EXERCISE: With the pictures removed, please write out every line below exactly as given.

○ ○ ○ ○ ○ ○ ○

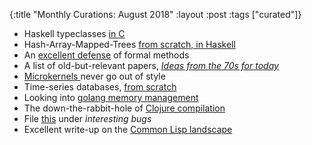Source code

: {:title "Monthly Curations: August 2018"
:layout :post
:tags ["curated"]}

- Haskell typeclasses [in C](http://www.nauths.fr/en/2015/04/26/cpp-typeclasses.html "Nauths · Haskell typeclasses in C++")
- Hash-Array-Mapped-Trees [from scratch, in Haskell](https://vaibhavsagar.com/blog/2018/07/29/hamts-from-scratch/)
- An [excellent defense](https://medium.com/legi/what-do-formal-methods-actually-guarantee-c33e509de88f) of formal methods
- A list of old-but-relevant papers, [_Ideas from the 70s for today_](https://medium.com/@mikhail.barash.mikbar/papers-on-programming-languages-ideas-from-70s-for-today-2931891d4dbd)
- [Microkernels ](http://ts.data61.csiro.au/publications/csiro_full_text/Biggs_LH_18.pdf)never go out of style
- Time-series databases, [from scratch](https://fabxc.org/tsdb/)
- Looking into [golang memory management](https://povilasv.me/go-memory-management/)
- The down-the-rabbit-hole of [Clojure compilation](https://blog.ndk.io/clojure-compilation.html)
- File [this](https://ma.ttias.be/248-days/) under _interesting bugs_
- Excellent write-up on the [Common Lisp landscape](http://stevelosh.com/blog/2018/08/a-road-to-common-lisp/)

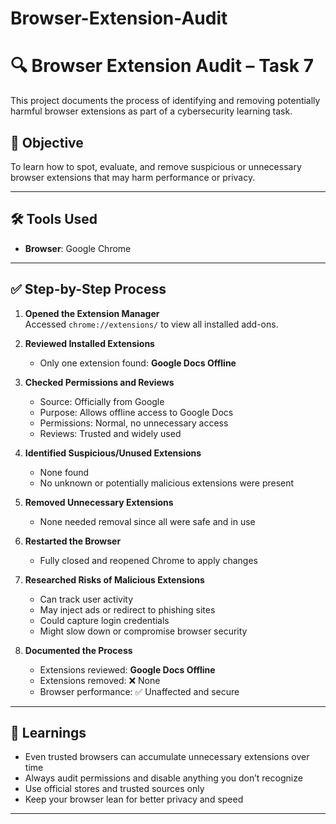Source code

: # Browser-Extension-Audit
# 🔍 Browser Extension Audit – Task 7

This project documents the process of identifying and removing potentially harmful browser extensions as part of a cybersecurity learning task.

## 🎯 Objective
To learn how to spot, evaluate, and remove suspicious or unnecessary browser extensions that may harm performance or privacy.

---

## 🛠️ Tools Used
- **Browser**: Google Chrome

---

## ✅ Step-by-Step Process

1. **Opened the Extension Manager**  
   Accessed `chrome://extensions/` to view all installed add-ons.

2. **Reviewed Installed Extensions**  
   - Only one extension found: **Google Docs Offline**

3. **Checked Permissions and Reviews**  
   - Source: Officially from Google  
   - Purpose: Allows offline access to Google Docs  
   - Permissions: Normal, no unnecessary access  
   - Reviews: Trusted and widely used

4. **Identified Suspicious/Unused Extensions**  
   - None found  
   - No unknown or potentially malicious extensions were present

5. **Removed Unnecessary Extensions**  
   - None needed removal since all were safe and in use

6. **Restarted the Browser**  
   - Fully closed and reopened Chrome to apply changes

7. **Researched Risks of Malicious Extensions**  
   - Can track user activity  
   - May inject ads or redirect to phishing sites  
   - Could capture login credentials  
   - Might slow down or compromise browser security

8. **Documented the Process**  
   - Extensions reviewed: **Google Docs Offline**  
   - Extensions removed: ❌ None  
   - Browser performance: ✅ Unaffected and secure

---

## 🧠 Learnings
- Even trusted browsers can accumulate unnecessary extensions over time
- Always audit permissions and disable anything you don’t recognize
- Use official stores and trusted sources only
- Keep your browser lean for better privacy and speed

---

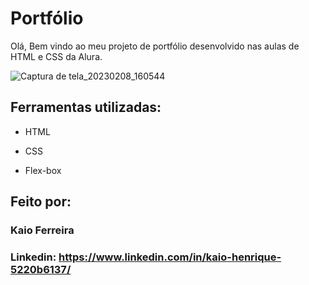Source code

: # Portfólio
Olá, Bem vindo ao meu projeto de portfólio desenvolvido nas aulas de HTML e CSS da Alura.

![Captura de tela_20230208_160544](https://user-images.githubusercontent.com/121730814/217633786-9ba43611-dacd-4fe3-bddb-f4e92cb9a90c.png)


## Ferramentas utilizadas:

* HTML

* CSS

* Flex-box

## Feito por:

### Kaio Ferreira

### Linkedin: https://www.linkedin.com/in/kaio-henrique-5220b6137/
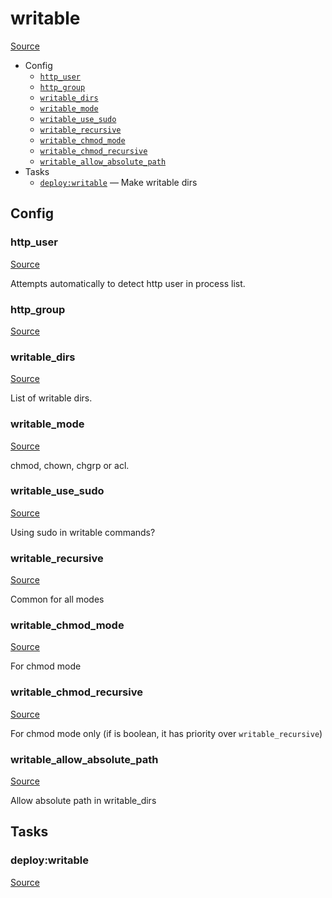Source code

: <!-- DO NOT EDIT THIS FILE! -->
<!-- Instead edit recipe/deploy/writable.php -->
<!-- Then run bin/docgen -->

# writable

[Source](/recipe/deploy/writable.php)



* Config
  * [`http_user`](#http_user)
  * [`http_group`](#http_group)
  * [`writable_dirs`](#writable_dirs)
  * [`writable_mode`](#writable_mode)
  * [`writable_use_sudo`](#writable_use_sudo)
  * [`writable_recursive`](#writable_recursive)
  * [`writable_chmod_mode`](#writable_chmod_mode)
  * [`writable_chmod_recursive`](#writable_chmod_recursive)
  * [`writable_allow_absolute_path`](#writable_allow_absolute_path)
* Tasks
  * [`deploy:writable`](#deploywritable) — Make writable dirs

## Config
### http_user
[Source](https://github.com/deployphp/deployer/search?q=%22http_user%22+in%3Afile+language%3Aphp+path%3Arecipe%2Fdeploy+filename%3Awritable.php)

Attempts automatically to detect http user in process list.

### http_group
[Source](https://github.com/deployphp/deployer/search?q=%22http_group%22+in%3Afile+language%3Aphp+path%3Arecipe%2Fdeploy+filename%3Awritable.php)



### writable_dirs
[Source](https://github.com/deployphp/deployer/search?q=%22writable_dirs%22+in%3Afile+language%3Aphp+path%3Arecipe%2Fdeploy+filename%3Awritable.php)

List of writable dirs.

### writable_mode
[Source](https://github.com/deployphp/deployer/search?q=%22writable_mode%22+in%3Afile+language%3Aphp+path%3Arecipe%2Fdeploy+filename%3Awritable.php)

chmod, chown, chgrp or acl.

### writable_use_sudo
[Source](https://github.com/deployphp/deployer/search?q=%22writable_use_sudo%22+in%3Afile+language%3Aphp+path%3Arecipe%2Fdeploy+filename%3Awritable.php)

Using sudo in writable commands?

### writable_recursive
[Source](https://github.com/deployphp/deployer/search?q=%22writable_recursive%22+in%3Afile+language%3Aphp+path%3Arecipe%2Fdeploy+filename%3Awritable.php)

Common for all modes

### writable_chmod_mode
[Source](https://github.com/deployphp/deployer/search?q=%22writable_chmod_mode%22+in%3Afile+language%3Aphp+path%3Arecipe%2Fdeploy+filename%3Awritable.php)

For chmod mode

### writable_chmod_recursive
[Source](https://github.com/deployphp/deployer/search?q=%22writable_chmod_recursive%22+in%3Afile+language%3Aphp+path%3Arecipe%2Fdeploy+filename%3Awritable.php)

For chmod mode only (if is boolean, it has priority over `writable_recursive`)

### writable_allow_absolute_path
[Source](/recipe/deploy/writable.php#L43)

Allow absolute path in writable_dirs


## Tasks
### deploy:writable
[Source](https://github.com/deployphp/deployer/search?q=%22deploy%3Awritable%22+in%3Afile+language%3Aphp+path%3Arecipe%2Fdeploy+filename%3Awritable.php)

○ ○ ○ ○ ○ ○ ○

RESPONSE AREA:
Source code

: {:title "Monthly Curations: August 2018"
:layout :post
:tags ["curated"]}

- Haskell typeclasses [in C](http://www.nauths.fr/en/2015/04/26/cpp-typeclasses.html "Nauths · Haskell typeclasses in C++")
- Hash-Array-Mapped-Trees [from scratch, in Haskell](https://vaibhavsagar.com/blog/2018/07/29/hamts-from-scratch/)
- An [excellent defense](https://medium.com/legi/what-do-formal-methods-actually-guarantee-c33e509de88f) of formal methods
- A list of old-but-relevant papers, [_Ideas from the 70s for today_](https://medium.com/@mikhail.barash.mikbar/papers-on-programming-languages-ideas-from-70s-for-today-2931891d4dbd)
- [Microkernels ](http://ts.data61.csiro.au/publications/csiro_full_text/Biggs_LH_18.pdf)never go out of style
- Time-series databases, [from scratch](https://fabxc.org/tsdb/)
- Looking into [golang memory management](https://povilasv.me/go-memory-management/)
- The down-the-rabbit-hole of [Clojure compilation](https://blog.ndk.io/clojure-compilation.html)
- File [this](https://ma.ttias.be/248-days/) under _interesting bugs_
- Excellent write-up on the [Common Lisp landscape](http://stevelosh.com/blog/2018/08/a-road-to-common-lisp/)

Source code

: # Browser-Extension-Audit
# 🔍 Browser Extension Audit – Task 7

This project documents the process of identifying and removing potentially harmful browser extensions as part of a cybersecurity learning task.

## 🎯 Objective
To learn how to spot, evaluate, and remove suspicious or unnecessary browser extensions that may harm performance or privacy.

---

## 🛠️ Tools Used
- **Browser**: Google Chrome

---

## ✅ Step-by-Step Process

1. **Opened the Extension Manager**  
   Accessed `chrome://extensions/` to view all installed add-ons.

2. **Reviewed Installed Extensions**  
   - Only one extension found: **Google Docs Offline**

3. **Checked Permissions and Reviews**  
   - Source: Officially from Google  
   - Purpose: Allows offline access to Google Docs  
   - Permissions: Normal, no unnecessary access  
   - Reviews: Trusted and widely used

4. **Identified Suspicious/Unused Extensions**  
   - None found  
   - No unknown or potentially malicious extensions were present

5. **Removed Unnecessary Extensions**  
   - None needed removal since all were safe and in use

6. **Restarted the Browser**  
   - Fully closed and reopened Chrome to apply changes

7. **Researched Risks of Malicious Extensions**  
   - Can track user activity  
   - May inject ads or redirect to phishing sites  
   - Could capture login credentials  
   - Might slow down or compromise browser security

8. **Documented the Process**  
   - Extensions reviewed: **Google Docs Offline**  
   - Extensions removed: ❌ None  
   - Browser performance: ✅ Unaffected and secure

---

## 🧠 Learnings
- Even trusted browsers can accumulate unnecessary extensions over time
- Always audit permissions and disable anything you don’t recognize
- Use official stores and trusted sources only
- Keep your browser lean for better privacy and speed

---

Source code

: # Portfólio
Olá, Bem vindo ao meu projeto de portfólio desenvolvido nas aulas de HTML e CSS da Alura.

![Captura de tela_20230208_160544](https://user-images.githubusercontent.com/121730814/217633786-9ba43611-dacd-4fe3-bddb-f4e92cb9a90c.png)


## Ferramentas utilizadas:

* HTML

* CSS

* Flex-box

## Feito por:

### Kaio Ferreira

### Linkedin: https://www.linkedin.com/in/kaio-henrique-5220b6137/
Source code

: <!-- DO NOT EDIT THIS FILE! -->
<!-- Instead edit recipe/deploy/writable.php -->
<!-- Then run bin/docgen -->

# writable

[Source](/recipe/deploy/writable.php)



* Config
  * [`http_user`](#http_user)
  * [`http_group`](#http_group)
  * [`writable_dirs`](#writable_dirs)
  * [`writable_mode`](#writable_mode)
  * [`writable_use_sudo`](#writable_use_sudo)
  * [`writable_recursive`](#writable_recursive)
  * [`writable_chmod_mode`](#writable_chmod_mode)
  * [`writable_chmod_recursive`](#writable_chmod_recursive)
  * [`writable_allow_absolute_path`](#writable_allow_absolute_path)
* Tasks
  * [`deploy:writable`](#deploywritable) — Make writable dirs

## Config
### http_user
[Source](https://github.com/deployphp/deployer/search?q=%22http_user%22+in%3Afile+language%3Aphp+path%3Arecipe%2Fdeploy+filename%3Awritable.php)

Attempts automatically to detect http user in process list.

### http_group
[Source](https://github.com/deployphp/deployer/search?q=%22http_group%22+in%3Afile+language%3Aphp+path%3Arecipe%2Fdeploy+filename%3Awritable.php)



### writable_dirs
[Source](https://github.com/deployphp/deployer/search?q=%22writable_dirs%22+in%3Afile+language%3Aphp+path%3Arecipe%2Fdeploy+filename%3Awritable.php)

List of writable dirs.

### writable_mode
[Source](https://github.com/deployphp/deployer/search?q=%22writable_mode%22+in%3Afile+language%3Aphp+path%3Arecipe%2Fdeploy+filename%3Awritable.php)

chmod, chown, chgrp or acl.

### writable_use_sudo
[Source](https://github.com/deployphp/deployer/search?q=%22writable_use_sudo%22+in%3Afile+language%3Aphp+path%3Arecipe%2Fdeploy+filename%3Awritable.php)

Using sudo in writable commands?

### writable_recursive
[Source](https://github.com/deployphp/deployer/search?q=%22writable_recursive%22+in%3Afile+language%3Aphp+path%3Arecipe%2Fdeploy+filename%3Awritable.php)

Common for all modes

### writable_chmod_mode
[Source](https://github.com/deployphp/deployer/search?q=%22writable_chmod_mode%22+in%3Afile+language%3Aphp+path%3Arecipe%2Fdeploy+filename%3Awritable.php)

For chmod mode

### writable_chmod_recursive
[Source](https://github.com/deployphp/deployer/search?q=%22writable_chmod_recursive%22+in%3Afile+language%3Aphp+path%3Arecipe%2Fdeploy+filename%3Awritable.php)

For chmod mode only (if is boolean, it has priority over `writable_recursive`)

### writable_allow_absolute_path
[Source](/recipe/deploy/writable.php#L43)

Allow absolute path in writable_dirs


## Tasks
### deploy:writable
[Source](https://github.com/deployphp/deployer/search?q=%22deploy%3Awritable%22+in%3Afile+language%3Aphp+path%3Arecipe%2Fdeploy+filename%3Awritable.php)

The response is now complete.